* [WORK ORDER]:
Determine how many lines in these records hold "marchait". Only the number is wanted.

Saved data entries
*** Begin section ***

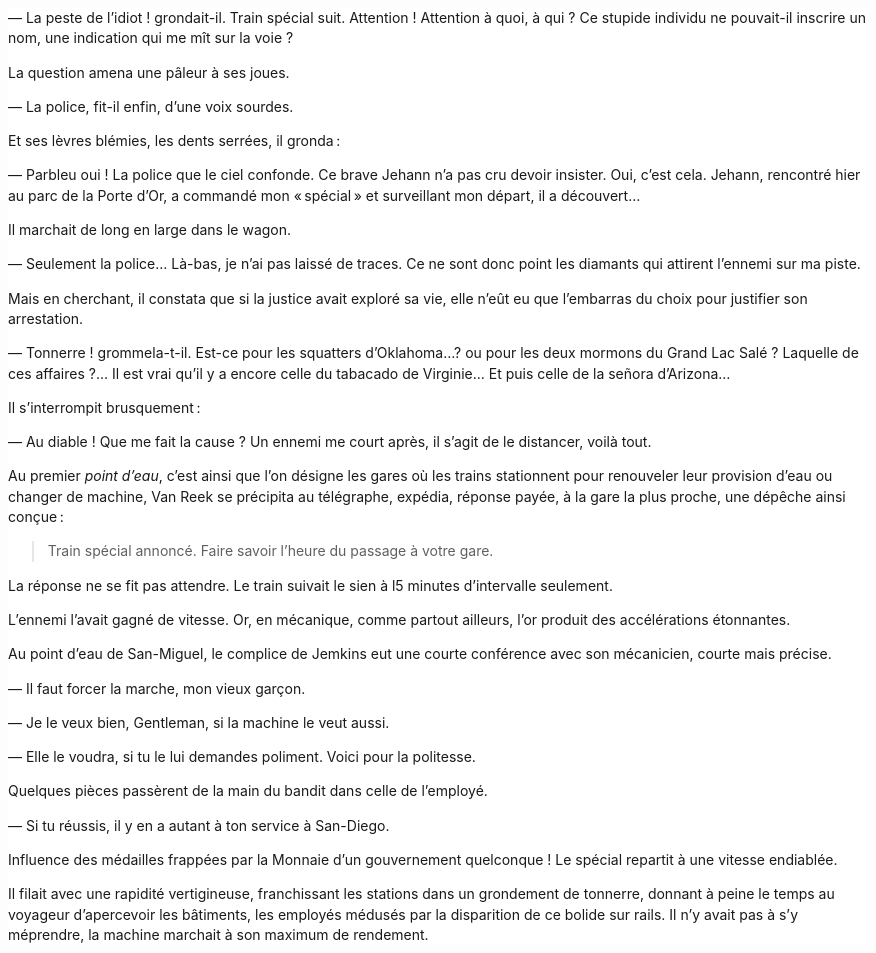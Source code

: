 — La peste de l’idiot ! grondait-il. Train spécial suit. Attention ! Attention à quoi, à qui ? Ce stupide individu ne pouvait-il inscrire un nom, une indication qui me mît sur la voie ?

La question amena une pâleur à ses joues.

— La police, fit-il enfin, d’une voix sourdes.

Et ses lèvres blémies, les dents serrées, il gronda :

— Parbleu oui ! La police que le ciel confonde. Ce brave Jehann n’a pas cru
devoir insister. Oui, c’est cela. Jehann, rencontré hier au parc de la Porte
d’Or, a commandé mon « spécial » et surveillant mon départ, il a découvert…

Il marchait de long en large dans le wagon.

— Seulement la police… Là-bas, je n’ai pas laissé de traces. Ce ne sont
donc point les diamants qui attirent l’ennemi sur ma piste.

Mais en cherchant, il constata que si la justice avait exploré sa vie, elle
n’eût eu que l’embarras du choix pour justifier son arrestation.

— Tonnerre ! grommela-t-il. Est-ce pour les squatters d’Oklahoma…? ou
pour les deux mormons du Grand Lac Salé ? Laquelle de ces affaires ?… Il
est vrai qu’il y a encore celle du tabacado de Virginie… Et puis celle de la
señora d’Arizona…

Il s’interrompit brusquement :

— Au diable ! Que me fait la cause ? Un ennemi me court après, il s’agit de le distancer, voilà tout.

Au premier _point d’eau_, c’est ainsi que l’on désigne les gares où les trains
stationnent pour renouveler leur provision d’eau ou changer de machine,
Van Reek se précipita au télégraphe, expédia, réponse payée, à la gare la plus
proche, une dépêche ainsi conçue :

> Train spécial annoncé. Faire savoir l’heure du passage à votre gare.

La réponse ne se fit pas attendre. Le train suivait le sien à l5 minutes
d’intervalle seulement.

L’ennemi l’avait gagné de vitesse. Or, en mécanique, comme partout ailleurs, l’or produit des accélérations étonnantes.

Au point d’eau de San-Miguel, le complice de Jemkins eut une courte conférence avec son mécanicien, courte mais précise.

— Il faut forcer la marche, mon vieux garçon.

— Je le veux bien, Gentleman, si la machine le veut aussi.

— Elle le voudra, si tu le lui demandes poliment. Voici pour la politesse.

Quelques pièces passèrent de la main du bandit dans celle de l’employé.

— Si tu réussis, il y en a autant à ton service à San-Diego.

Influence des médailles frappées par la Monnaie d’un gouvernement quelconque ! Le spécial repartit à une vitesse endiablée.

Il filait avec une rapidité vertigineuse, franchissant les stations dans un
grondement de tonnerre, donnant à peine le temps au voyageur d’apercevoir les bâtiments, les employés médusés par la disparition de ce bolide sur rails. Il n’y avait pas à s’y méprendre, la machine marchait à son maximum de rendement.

*** End section ***
*** Begin section ***

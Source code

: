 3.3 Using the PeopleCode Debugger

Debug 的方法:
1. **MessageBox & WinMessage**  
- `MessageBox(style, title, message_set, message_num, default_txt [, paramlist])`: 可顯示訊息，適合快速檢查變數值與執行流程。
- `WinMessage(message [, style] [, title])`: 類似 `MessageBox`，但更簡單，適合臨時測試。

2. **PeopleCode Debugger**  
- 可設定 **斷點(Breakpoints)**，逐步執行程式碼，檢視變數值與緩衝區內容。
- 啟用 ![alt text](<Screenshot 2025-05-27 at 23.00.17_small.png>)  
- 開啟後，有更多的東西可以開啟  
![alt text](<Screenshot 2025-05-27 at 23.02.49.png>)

*** End section ***
*** Begin section ***

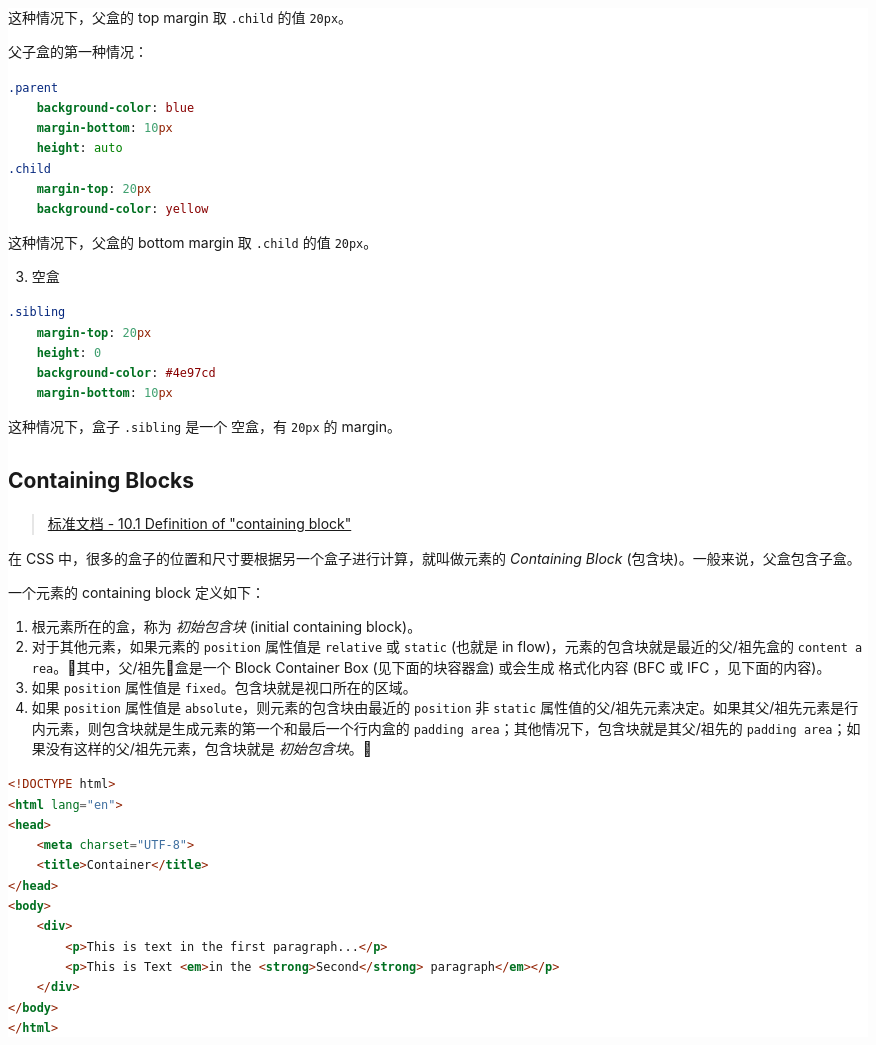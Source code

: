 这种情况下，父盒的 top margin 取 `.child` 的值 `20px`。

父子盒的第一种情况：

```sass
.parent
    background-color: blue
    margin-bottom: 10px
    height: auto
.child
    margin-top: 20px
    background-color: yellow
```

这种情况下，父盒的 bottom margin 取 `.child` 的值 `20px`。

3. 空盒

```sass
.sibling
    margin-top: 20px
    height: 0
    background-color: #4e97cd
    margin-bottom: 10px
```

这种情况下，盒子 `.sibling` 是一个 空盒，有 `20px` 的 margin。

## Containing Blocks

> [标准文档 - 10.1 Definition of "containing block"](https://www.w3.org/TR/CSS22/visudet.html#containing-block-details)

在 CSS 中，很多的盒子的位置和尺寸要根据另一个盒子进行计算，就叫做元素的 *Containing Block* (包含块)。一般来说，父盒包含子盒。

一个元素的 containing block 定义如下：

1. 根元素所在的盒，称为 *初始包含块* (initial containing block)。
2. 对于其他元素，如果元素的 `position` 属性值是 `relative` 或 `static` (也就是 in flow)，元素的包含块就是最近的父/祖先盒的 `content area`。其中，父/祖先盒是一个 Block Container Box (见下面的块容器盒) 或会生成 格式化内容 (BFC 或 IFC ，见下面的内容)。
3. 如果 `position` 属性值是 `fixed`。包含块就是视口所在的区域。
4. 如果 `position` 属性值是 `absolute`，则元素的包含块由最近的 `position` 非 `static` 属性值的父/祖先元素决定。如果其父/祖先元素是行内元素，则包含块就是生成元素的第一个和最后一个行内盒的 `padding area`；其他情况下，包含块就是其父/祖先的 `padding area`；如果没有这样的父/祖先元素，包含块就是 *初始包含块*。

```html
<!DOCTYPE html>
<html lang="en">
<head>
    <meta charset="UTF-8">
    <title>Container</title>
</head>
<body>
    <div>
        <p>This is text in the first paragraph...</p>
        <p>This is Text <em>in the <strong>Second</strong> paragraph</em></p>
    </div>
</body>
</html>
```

*** End section ***

* [TASK RESULT]:
2